Bir halkı soyup hem de onun oyunu, desteğini almak büyük hünerdir. Bunu herkes yapamaz. Onca yanlışa, onca hukuksuzluğa, onca sefalete rağmen bir iktidarın gücünü koruması bir kısım siyasetçinin yukarıda saydığım işlerde ustalaşmasının sonucudur.
Türkiye’nin kaynakları abartılmış ihalelere gidiyormuş, kimin umurunda. Alan ve satan bizdense her türlü hukuksuzluk meşrulaşıyor. Hırsızlık, yolsuzluk, rüşvet, failine göre muamele görüyor, yapan bizdense mesele yok, bizden değilse -vurun kahpeye...

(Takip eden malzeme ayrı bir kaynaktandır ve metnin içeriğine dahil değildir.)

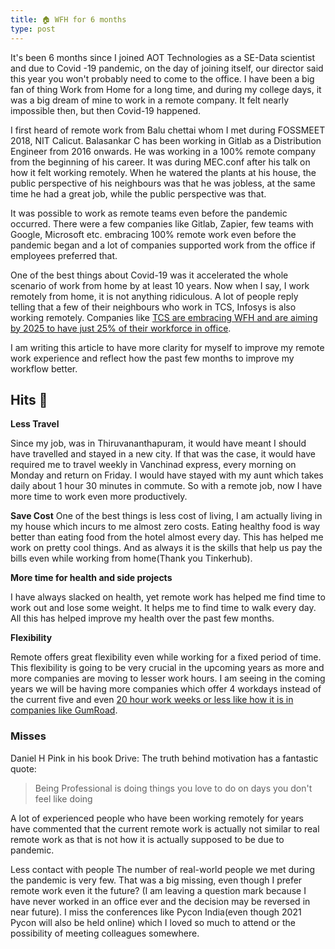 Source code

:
 ```yaml
---
title: 🏠 WFH for 6 months
type: post
---
```


It's been 6 months since I joined AOT Technologies as a SE-Data scientist and due to Covid -19 pandemic, on the day of joining itself,
our director said this year you won't probably need to come to the office. I have been a big fan of thing Work from Home for a long time,
and during my college days, it was a big dream of mine to work in a remote company. It felt nearly impossible then, but then Covid-19 happened. 

I first heard of remote work from Balu chettai whom I met during FOSSMEET 2018, NIT Calicut. Balasankar C has been working in Gitlab
as a Distribution Engineer from 2016 onwards. He was working in a 100% remote company from the beginning of his career. It was during MEC.conf after his talk on how it felt working remotely.
When he watered the plants at his house, the public perspective of his neighbours was that he was jobless, at the same time he had a great job, while the public perspective was that. 

It was possible to work as remote teams even before the pandemic occurred. There were a few companies like Gitlab, Zapier, few teams with Google, Microsoft etc. embracing 100% remote work
even before the pandemic began and a lot of companies supported work from the office if employees preferred that.

One of the best things about Covid-19 was it accelerated the whole scenario of work from home by at least 10 years. Now when I say, I work remotely
from home, it is not anything ridiculous. A lot of people reply telling that a few of their neighbours who work in TCS, Infosys
is also working remotely. Companies like [TCS are embracing WFH and are aiming by 2025 to have just 25% of their workforce in office](https://www.indiatvnews.com/business/news-tcs-work-from-home-75-percent-employees-2025-612357). 

I am writing this article to have more clarity for myself to improve my remote work experience and reflect 
how the past few months to improve my workflow better.

## Hits 🎯

**Less Travel**

Since my job, was in Thiruvananthapuram, it would have meant I should have travelled and stayed in a new city. If that was the case, it would have required
me to travel weekly in Vanchinad express, every morning on Monday and return on Friday. I would have stayed with my aunt which takes daily about 1 hour 30 minutes in commute. So with a remote job, now I have more time to work even more productively. 

**Save Cost**
One of the best things is less cost of living, I am actually living in my house which incurs to me almost zero costs. Eating healthy food is way better than eating food from the hotel almost every day. This has helped me work on pretty cool things. And as always it is the skills that help us pay the bills even while working from home(Thank you Tinkerhub).

**More time for health and side projects**

I have always slacked on health, yet remote work has helped me find time to work out and lose some weight. It helps me to find time to walk every day.
All this has helped improve my health over the past few months.

**Flexibility**

Remote offers great flexibility even while working for a fixed period of time. This flexibility is going to be very crucial in the upcoming years as more and more companies are moving to lesser work hours. I am seeing in the coming years we will be having more companies which offer 4 workdays
instead of the current five and even [20 hour work weeks or less like how it is in companies like GumRoad](https://sahillavingia.com/work).

### Misses

Daniel H Pink in his book Drive: The truth behind motivation has a fantastic quote:

> Being Professional is doing things you love to do on days you don't feel like doing

A lot of experienced people who have been working remotely for years have commented that the current remote work is actually not similar to real remote work as that is not how it is actually supposed to be due to pandemic.

Less contact with people
The number of real-world people we met during the pandemic is very few. That was a big missing, even though I prefer remote work even it the future? (I am leaving a question mark because I have never worked in an office ever and the decision may be reversed in near future). I miss the conferences like Pycon India(even though 2021 Pycon will also be held online) which I loved so much to attend or the possibility of meeting colleagues somewhere.
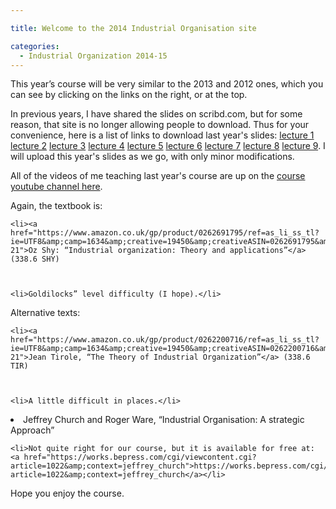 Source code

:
 ```yaml
---

title: Welcome to the 2014 Industrial Organisation site

categories:
  - Industrial Organization 2014-15
---
```

This year’s course will be very similar to the 2013 and 2012 ones, which you can see by clicking on the links on the right, or at the top.

In previous years, I have shared the slides on scribd.com, but for some reason, that site is no longer allowing people to download. Thus for your convenience, here is a list of links to download last year's slides: <a href="https://www.tholden.org/wp-content/uploads/2014/10/io-2013-lecture-1.pdf">lecture 1</a> <a href="https://www.tholden.org/wp-content/uploads/2014/10/io-2013-lecture-2.pdf">lecture 2</a> <a href="https://www.tholden.org/wp-content/uploads/2014/10/io-2013-lecture-3.pdf">lecture 3</a> <a href="https://www.tholden.org/wp-content/uploads/2014/10/io-2013-lecture-4.pdf">lecture 4</a> <a href="https://www.tholden.org/wp-content/uploads/2014/10/io-2013-lecture-5.pdf">lecture 5</a> <a href="https://www.tholden.org/wp-content/uploads/2014/10/io-2013-lecture-6.pdf">lecture 6</a> <a href="https://www.tholden.org/wp-content/uploads/2014/10/io-2013-lecture-7.pdf">lecture 7</a> <a href="https://www.tholden.org/wp-content/uploads/2014/10/io-2013-lecture-8.pdf">lecture 8</a> <a href="https://www.tholden.org/wp-content/uploads/2014/10/io-2013-lecture-9.pdf">lecture 9</a>. I will upload this year's slides as we go, with only minor modifications.

All of the videos of me teaching last year's course are up on the <a title="Course YouTube Channel" href="https://www.youtube.com/playlist?list=PLekzOxKXa_Cw2i_vJMBNizvCB0VunFYFF" target="_blank">course youtube channel here</a>.

Again, the textbook is:



	<li><a href="https://www.amazon.co.uk/gp/product/0262691795/ref=as_li_ss_tl?ie=UTF8&amp;camp=1634&amp;creative=19450&amp;creativeASIN=0262691795&amp;linkCode=as2&amp;tag=tholdenorg-21">Oz Shy: “Industrial organization: Theory and applications”</a> (338.6 SHY)



	<li>Goldilocks” level difficulty (I hope).</li>



</li>



Alternative texts:



	<li><a href="https://www.amazon.co.uk/gp/product/0262200716/ref=as_li_ss_tl?ie=UTF8&amp;camp=1634&amp;creative=19450&amp;creativeASIN=0262200716&amp;linkCode=as2&amp;tag=tholdenorg-21">Jean Tirole, “The Theory of Industrial Organization”</a> (338.6 TIR)



	<li>A little difficult in places.</li>



</li>
	<li>Jeffrey Church and Roger Ware, “Industrial Organisation: A strategic Approach”



	<li>Not quite right for our course, but it is available for free at: <a href="https://works.bepress.com/cgi/viewcontent.cgi?article=1022&amp;context=jeffrey_church">https://works.bepress.com/cgi/viewcontent.cgi?article=1022&amp;context=jeffrey_church</a></li>



</li>



Hope you enjoy the course.
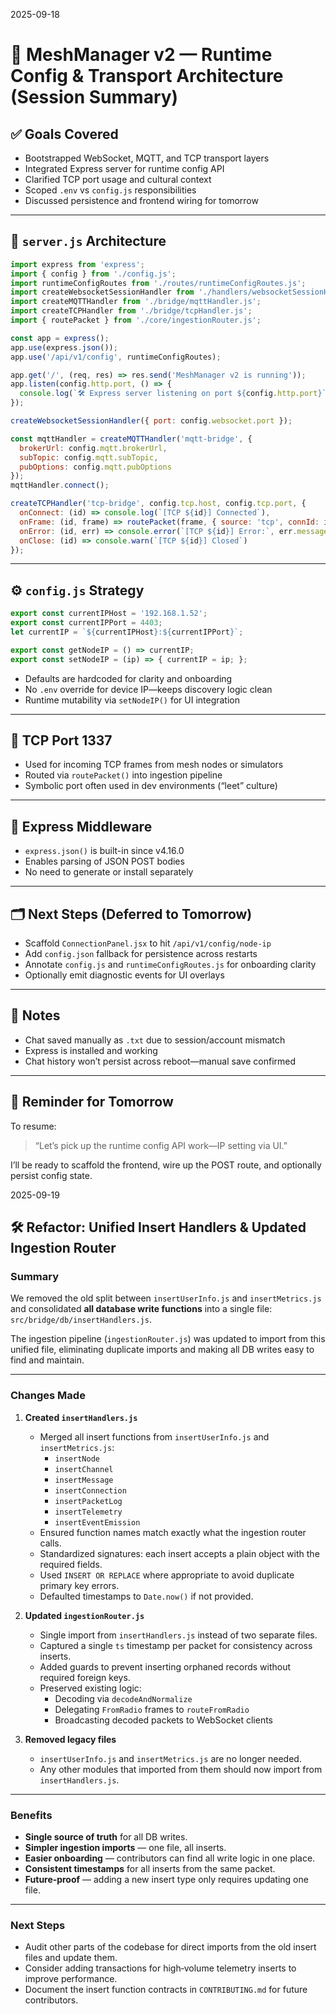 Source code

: 2025-09-18

# 🧠 MeshManager v2 — Runtime Config & Transport Architecture (Session Summary)

## ✅ Goals Covered
- Bootstrapped WebSocket, MQTT, and TCP transport layers
- Integrated Express server for runtime config API
- Clarified TCP port usage and cultural context
- Scoped `.env` vs `config.js` responsibilities
- Discussed persistence and frontend wiring for tomorrow

---

## 🧱 `server.js` Architecture

```js
import express from 'express';
import { config } from './config.js';
import runtimeConfigRoutes from './routes/runtimeConfigRoutes.js';
import createWebsocketSessionHandler from './handlers/websocketSessionHandler.js';
import createMQTTHandler from './bridge/mqttHandler.js';
import createTCPHandler from './bridge/tcpHandler.js';
import { routePacket } from './core/ingestionRouter.js';

const app = express();
app.use(express.json());
app.use('/api/v1/config', runtimeConfigRoutes);

app.get('/', (req, res) => res.send('MeshManager v2 is running'));
app.listen(config.http.port, () => {
  console.log(`🛠 Express server listening on port ${config.http.port}`);
});

createWebsocketSessionHandler({ port: config.websocket.port });

const mqttHandler = createMQTTHandler('mqtt-bridge', {
  brokerUrl: config.mqtt.brokerUrl,
  subTopic: config.mqtt.subTopic,
  pubOptions: config.mqtt.pubOptions
});
mqttHandler.connect();

createTCPHandler('tcp-bridge', config.tcp.host, config.tcp.port, {
  onConnect: (id) => console.log(`[TCP ${id}] Connected`),
  onFrame: (id, frame) => routePacket(frame, { source: 'tcp', connId: id }),
  onError: (id, err) => console.error(`[TCP ${id}] Error:`, err.message),
  onClose: (id) => console.warn(`[TCP ${id}] Closed`)
});
```

---

## ⚙️ `config.js` Strategy

```js
export const currentIPHost = '192.168.1.52';
export const currentIPPort = 4403;
let currentIP = `${currentIPHost}:${currentIPPort}`;

export const getNodeIP = () => currentIP;
export const setNodeIP = (ip) => { currentIP = ip; };
```

- Defaults are hardcoded for clarity and onboarding
- No `.env` override for device IP—keeps discovery logic clean
- Runtime mutability via `setNodeIP()` for UI integration

---

## 🔌 TCP Port 1337

- Used for incoming TCP frames from mesh nodes or simulators
- Routed via `routePacket()` into ingestion pipeline
- Symbolic port often used in dev environments (“leet” culture)

---

## 🧭 Express Middleware

- `express.json()` is built-in since v4.16.0
- Enables parsing of JSON POST bodies
- No need to generate or install separately

---

## 🗂️ Next Steps (Deferred to Tomorrow)

- Scaffold `ConnectionPanel.jsx` to hit `/api/v1/config/node-ip`
- Add `config.json` fallback for persistence across restarts
- Annotate `config.js` and `runtimeConfigRoutes.js` for onboarding clarity
- Optionally emit diagnostic events for UI overlays

---

## 📝 Notes

- Chat saved manually as `.txt` due to session/account mismatch
- Express is installed and working
- Chat history won’t persist across reboot—manual save confirmed

---

## 🧠 Reminder for Tomorrow

To resume:

> “Let’s pick up the runtime config API work—IP setting via UI.”

I’ll be ready to scaffold the frontend, wire up the POST route, and optionally persist config state.

2025-09-19

## 🛠 Refactor: Unified Insert Handlers & Updated Ingestion Router

### Summary
We removed the old split between `insertUserInfo.js` and `insertMetrics.js` and consolidated **all database write functions** into a single file:  
`src/bridge/db/insertHandlers.js`.

The ingestion pipeline (`ingestionRouter.js`) was updated to import from this unified file, eliminating duplicate imports and making all DB writes easy to find and maintain.

---

### Changes Made
1. **Created `insertHandlers.js`**
   - Merged all insert functions from `insertUserInfo.js` and `insertMetrics.js`:
     - `insertNode`
     - `insertChannel`
     - `insertMessage`
     - `insertConnection`
     - `insertPacketLog`
     - `insertTelemetry`
     - `insertEventEmission`
   - Ensured function names match exactly what the ingestion router calls.
   - Standardized signatures: each insert accepts a plain object with the required fields.
   - Used `INSERT OR REPLACE` where appropriate to avoid duplicate primary key errors.
   - Defaulted timestamps to `Date.now()` if not provided.

2. **Updated `ingestionRouter.js`**
   - Single import from `insertHandlers.js` instead of two separate files.
   - Captured a single `ts` timestamp per packet for consistency across inserts.
   - Added guards to prevent inserting orphaned records without required foreign keys.
   - Preserved existing logic:
     - Decoding via `decodeAndNormalize`
     - Delegating `FromRadio` frames to `routeFromRadio`
     - Broadcasting decoded packets to WebSocket clients

3. **Removed legacy files**
   - `insertUserInfo.js` and `insertMetrics.js` are no longer needed.
   - Any other modules that imported from them should now import from `insertHandlers.js`.

---

### Benefits
- **Single source of truth** for all DB writes.
- **Simpler ingestion imports** — one file, all inserts.
- **Easier onboarding** — contributors can find all write logic in one place.
- **Consistent timestamps** for all inserts from the same packet.
- **Future‑proof** — adding a new insert type only requires updating one file.

---

### Next Steps
- Audit other parts of the codebase for direct imports from the old insert files and update them.
- Consider adding transactions for high‑volume telemetry inserts to improve performance.
- Document the insert function contracts in `CONTRIBUTING.md` for future contributors.

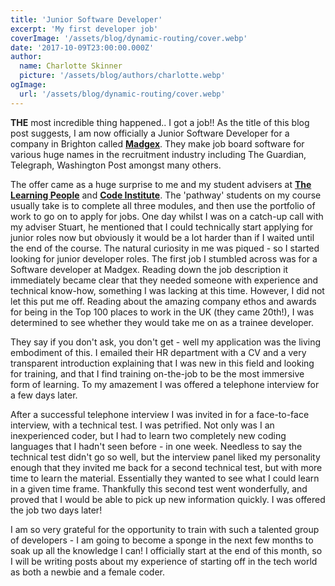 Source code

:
```yaml
---
title: 'Junior Software Developer'
excerpt: 'My first developer job'
coverImage: '/assets/blog/dynamic-routing/cover.webp'
date: '2017-10-09T23:00:00.000Z'
author:
  name: Charlotte Skinner
  picture: '/assets/blog/authors/charlotte.webp'
ogImage:
  url: '/assets/blog/dynamic-routing/cover.webp'
---
```


**THE** most incredible thing happened.. I got a job!! As the title of this blog post suggests, I am now officially a Junior Software Developer for a company in Brighton called **[Madgex](https://madgex.com/)**. They make job board software for various huge names in the recruitment industry including The Guardian, Telegraph, Washington Post amongst many others.

The offer came as a huge surprise to me and my student advisers at **[The Learning People](http://www.learningpeople.co.uk)** and **[Code Institute](https://www.codeinstitute.net)**. The 'pathway' students on my course usually take is to complete all three modules, and then use the portfolio of work to go on to apply for jobs. One day whilst I was on a catch-up call with my adviser Stuart, he mentioned that I could technically start applying for junior roles now but obviously it would be a lot harder than if I waited until the end of the course. The natural curiosity in me was piqued - so I started looking for junior developer roles. The first job I stumbled across was for a Software developer at Madgex. Reading down the job description it immediately became clear that they needed someone with experience and technical know-how, something I was lacking at this time. However, I did not let this put me off. Reading about the amazing company ethos and awards for being in the Top 100 places to work in the UK (they came 20th!), I was determined to see whether they would take me on as a trainee developer.

They say if you don't ask, you don't get - well my application was the living embodiment of this. I emailed their HR department with a CV and a very transparent introduction explaining that I was new in this field and looking for training, and that I find training on-the-job to be the most immersive form of learning. To my amazement I was offered a telephone interview for a few days later.

After a successful telephone interview I was invited in for a face-to-face interview, with a technical test. I was petrified. Not only was I an inexperienced coder, but I had to learn two completely new coding languages that I hadn't seen before - in one week. Needless to say the technical test didn't go so well, but the interview panel liked my personality enough that they invited me back for a second technical test, but with more time to learn the material. Essentially they wanted to see what I could learn in a given time frame. Thankfully this second test went wonderfully, and proved that I would be able to pick up new information quickly. I was offered the job two days later!

I am so very grateful for the opportunity to train with such a talented group of developers - I am going to become a sponge in the next few months to soak up all the knowledge I can! I officially start at the end of this month, so I will be writing posts about my experience of starting off in the tech world as both a newbie and a female coder.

Son yirmi iki yılın en büyük kaybı budur: umursamazlık, görmezden gelmezlik, siyaset kurumunu herhangi bir ahlaki denetime tabi tutmayı gereksiz görmezlik vs.
Önce ahlakı, milli ve manevi duyarlılığı yok ettiler, sonra da ganimet malı gibi bu ülkenin kaynaklarına çullanıp, eşe dosta dağıtarak, çar çur ettiler. Halkın ahlak damarlarını kestiler. Toplum hassasiyetini kaybedince, her şey olağan hale geldi. Toplumu eğiterek adeta bir bağımlılık yarattılar. Hem şikayet edip hem oy vermek bu psikoloji ve bağımlılığın eseridir.
İktidarlar değişince bazı şeyler değişir, ama zor olan bu duyarsızlığın, bu çürüme ve yozlaşmanın nasıl düzeltileceğidir. Maşeri vicdanı kaybettik her şey olağan hale geldi artık hiçbir şeye şaşırmıyoruz. En büyük kaybımız budur!